Unfortunately, spinal cerebellar ataxia is an incurable disease and treatment is primarily aimed at relieving symptoms and improving the patient’s quality of life. One treatment is stem cell therapy, which can provide relief and improve the patient’s condition.
What’s Lidia’s story?
Lidia was born prematurely in the 29th week of pregnancy and had health problems from the beginning of her life. She developed bronchopulmonary dysplasia and had difficulty eating. The girl’s parents noticed that their daughter was not reaching the usual developmental milestones for her age and began regular rehabilitation. Unfortunately, despite their time and effort, they saw no progress in their daughter. After consulting a geneticist, Lidia was diagnosed with an incurable disease: spinal cerebellar ataxia, which causes problems with movement, balance and equilibrium. Lidia was unable to walk independently and needed the help of her parents. She also suffered from painful muscle spasms all over her body.

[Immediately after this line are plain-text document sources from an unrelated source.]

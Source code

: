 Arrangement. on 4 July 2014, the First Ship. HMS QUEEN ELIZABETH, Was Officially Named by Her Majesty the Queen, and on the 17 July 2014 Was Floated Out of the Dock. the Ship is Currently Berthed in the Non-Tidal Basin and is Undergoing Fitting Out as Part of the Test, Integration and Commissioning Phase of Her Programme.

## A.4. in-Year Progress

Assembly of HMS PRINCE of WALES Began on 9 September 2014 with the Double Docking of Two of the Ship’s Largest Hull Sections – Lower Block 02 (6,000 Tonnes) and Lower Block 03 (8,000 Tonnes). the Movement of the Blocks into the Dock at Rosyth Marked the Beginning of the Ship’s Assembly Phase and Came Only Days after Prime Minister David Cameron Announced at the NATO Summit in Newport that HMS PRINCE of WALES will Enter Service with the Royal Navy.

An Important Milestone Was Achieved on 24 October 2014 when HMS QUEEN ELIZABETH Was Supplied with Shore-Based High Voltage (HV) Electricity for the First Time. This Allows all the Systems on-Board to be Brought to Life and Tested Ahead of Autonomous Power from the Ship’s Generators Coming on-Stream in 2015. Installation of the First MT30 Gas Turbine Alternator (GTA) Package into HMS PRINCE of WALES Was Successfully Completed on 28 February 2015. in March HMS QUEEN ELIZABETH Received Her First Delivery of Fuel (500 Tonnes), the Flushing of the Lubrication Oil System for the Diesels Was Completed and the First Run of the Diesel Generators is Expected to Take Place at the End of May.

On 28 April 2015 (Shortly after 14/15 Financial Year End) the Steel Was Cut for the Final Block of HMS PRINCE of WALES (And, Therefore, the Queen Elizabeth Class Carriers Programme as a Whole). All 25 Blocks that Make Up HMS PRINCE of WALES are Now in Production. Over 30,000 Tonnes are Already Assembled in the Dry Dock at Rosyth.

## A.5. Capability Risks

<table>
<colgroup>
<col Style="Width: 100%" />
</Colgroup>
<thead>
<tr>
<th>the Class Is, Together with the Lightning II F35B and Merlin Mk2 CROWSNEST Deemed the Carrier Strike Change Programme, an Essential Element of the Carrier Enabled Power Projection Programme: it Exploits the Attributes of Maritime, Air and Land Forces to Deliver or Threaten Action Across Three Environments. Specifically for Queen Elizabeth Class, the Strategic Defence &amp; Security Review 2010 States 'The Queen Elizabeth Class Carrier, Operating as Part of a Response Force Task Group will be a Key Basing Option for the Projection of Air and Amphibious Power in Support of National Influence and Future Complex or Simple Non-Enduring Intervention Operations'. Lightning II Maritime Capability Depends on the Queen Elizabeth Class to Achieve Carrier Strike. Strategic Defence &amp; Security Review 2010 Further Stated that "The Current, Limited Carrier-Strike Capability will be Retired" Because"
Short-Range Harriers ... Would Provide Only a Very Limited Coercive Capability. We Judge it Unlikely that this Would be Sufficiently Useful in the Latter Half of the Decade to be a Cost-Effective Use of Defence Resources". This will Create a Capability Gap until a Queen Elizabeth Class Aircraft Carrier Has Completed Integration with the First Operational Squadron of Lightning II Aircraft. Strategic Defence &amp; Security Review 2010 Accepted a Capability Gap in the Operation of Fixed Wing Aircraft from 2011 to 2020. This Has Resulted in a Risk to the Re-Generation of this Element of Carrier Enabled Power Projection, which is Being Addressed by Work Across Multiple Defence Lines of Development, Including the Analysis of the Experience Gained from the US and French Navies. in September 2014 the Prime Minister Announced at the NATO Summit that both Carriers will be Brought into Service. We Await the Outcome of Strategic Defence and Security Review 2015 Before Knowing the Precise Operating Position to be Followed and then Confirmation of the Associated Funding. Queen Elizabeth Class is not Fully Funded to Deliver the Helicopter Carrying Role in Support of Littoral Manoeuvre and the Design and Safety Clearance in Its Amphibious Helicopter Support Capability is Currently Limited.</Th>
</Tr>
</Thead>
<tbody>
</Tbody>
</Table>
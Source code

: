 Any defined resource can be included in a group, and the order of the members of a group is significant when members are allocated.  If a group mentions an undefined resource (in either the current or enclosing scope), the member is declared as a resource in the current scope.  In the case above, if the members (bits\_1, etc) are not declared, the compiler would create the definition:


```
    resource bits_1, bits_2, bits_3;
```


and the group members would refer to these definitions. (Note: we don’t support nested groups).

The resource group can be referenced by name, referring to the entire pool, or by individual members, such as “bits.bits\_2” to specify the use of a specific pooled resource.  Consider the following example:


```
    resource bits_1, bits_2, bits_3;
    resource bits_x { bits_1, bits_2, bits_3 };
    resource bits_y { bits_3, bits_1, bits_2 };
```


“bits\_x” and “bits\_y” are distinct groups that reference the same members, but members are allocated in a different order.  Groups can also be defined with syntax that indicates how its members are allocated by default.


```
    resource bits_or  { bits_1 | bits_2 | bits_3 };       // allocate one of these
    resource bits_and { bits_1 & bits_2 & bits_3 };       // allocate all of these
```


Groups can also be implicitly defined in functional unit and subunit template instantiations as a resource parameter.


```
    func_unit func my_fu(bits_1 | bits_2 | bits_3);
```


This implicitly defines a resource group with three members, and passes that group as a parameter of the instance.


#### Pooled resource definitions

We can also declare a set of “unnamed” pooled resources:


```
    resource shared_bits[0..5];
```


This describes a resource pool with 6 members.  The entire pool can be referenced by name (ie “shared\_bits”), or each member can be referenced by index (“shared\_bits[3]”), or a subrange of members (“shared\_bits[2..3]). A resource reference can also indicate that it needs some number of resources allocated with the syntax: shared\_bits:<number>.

Effects of stem cell therapy
Lidia’s parents learned about stem cell therapy. After an initial medical examination, the little girl was approved for stem cell therapy from the umbilical cord. Five days after the stem cells were administered, Lidia started walking. At first only with help, but with each day she made more and more progress and began to walk like a normal child. The therapy helped her get rid of the symptoms of cerebellar ataxia and also improved her overall condition. The painful sprains that caused the girl great pain disappeared. Her speech improved significantly; Lidia began to speak in complete sentences.
“In Lidia’s case, the muscle spasms started to subside. At first they went down to fifty a day, but after the fourth injection of stem cells they stopped altogether. Only at first Lidia walked on all fours and after the fifth injection of cells her daughter started to climb stairs normally.” – says Mrs Ewa, Lidia’s mother
Both the treating doctor and Lidia’s parents are in favour of continuing the stem cell therapy, as the treatment has achieved very good results and Lidia can lead a normal life.